Over the course of the different L-band radiometers such as SMOS and SMAP, several algorithms were proposed and implemented for the retrieval of the SIT. [Tian-Kunze et al., 2014] presented an algorithm which is used today in the ESA SMOS official SIT product. While it is based on a combination of physical models, it provides similar SIT values to the empirical formulation from [Huntemann et al., 2014], although, extending the range of retrievable SIT values up to 1 m of ice thickness for growing sea ice in freeze-up conditions.
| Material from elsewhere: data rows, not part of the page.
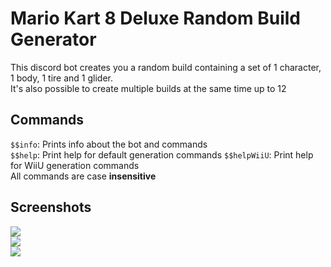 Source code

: # Mario Kart 8 Deluxe Random Build Generator

This discord bot creates you a random build containing a set of 1 character, 1 body, 1 tire and 1 glider.  
It's also possible to create multiple builds at the same time up to 12

## Commands
`$$info`: Prints info about the bot and commands  
`$$help`: Print help for default generation commands
`$$helpWiiU`: Print help for WiiU generation commands  
All commands are case **insensitive**
## Screenshots
![](https://x.founntain.de/DbOKF5JI.png)  
![](https://x.founntain.de/UP8vqy2r.png)  
![](https://x.founntain.de/2MDmcYab.png)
Consequently, the algorithm used for CIMR SIT retrieval is settled with the empirical variant of [Huntemann et al., 2014], but also extended to higher ice thicknesses at increased uncertainty. Technically this is achieved by considering a certain background ice thickness with a very low weight. Once the sensitivity of brightness temperatures to thickness decreases in the thick ice case, the weight on the background value is increased. This is done to avoid the retrieval of unrealistically high ice thicknesses without artificially constraining at a fixed boundary like in [Huntemann et al., 2014] and [Paţilea et al., 2019]. Another difference to the original formulation is the use of horizontal and vertical polarization instead of intensity and polarization difference. The motivation is that the horizontal and vertical polarization are directly obtained from the instrument without transformation. For illustration, the intensity and polarization difference are still serving as comparisons for the \(H\) and \(V\) based retrieval. The entire algorithm is described in detail in Sea Ice Thickness Retrieval Algorithm.

The algorithm from [Tian-Kunze et al., 2014] uses SMOS incidence angles close to nadir and thus no polarization information. While the algorithm from [Huntemann et al., 2014] uses SMOS incidence angles similar to the 53° of CIMR, which makes it particular suitable for an adaption to CIMR.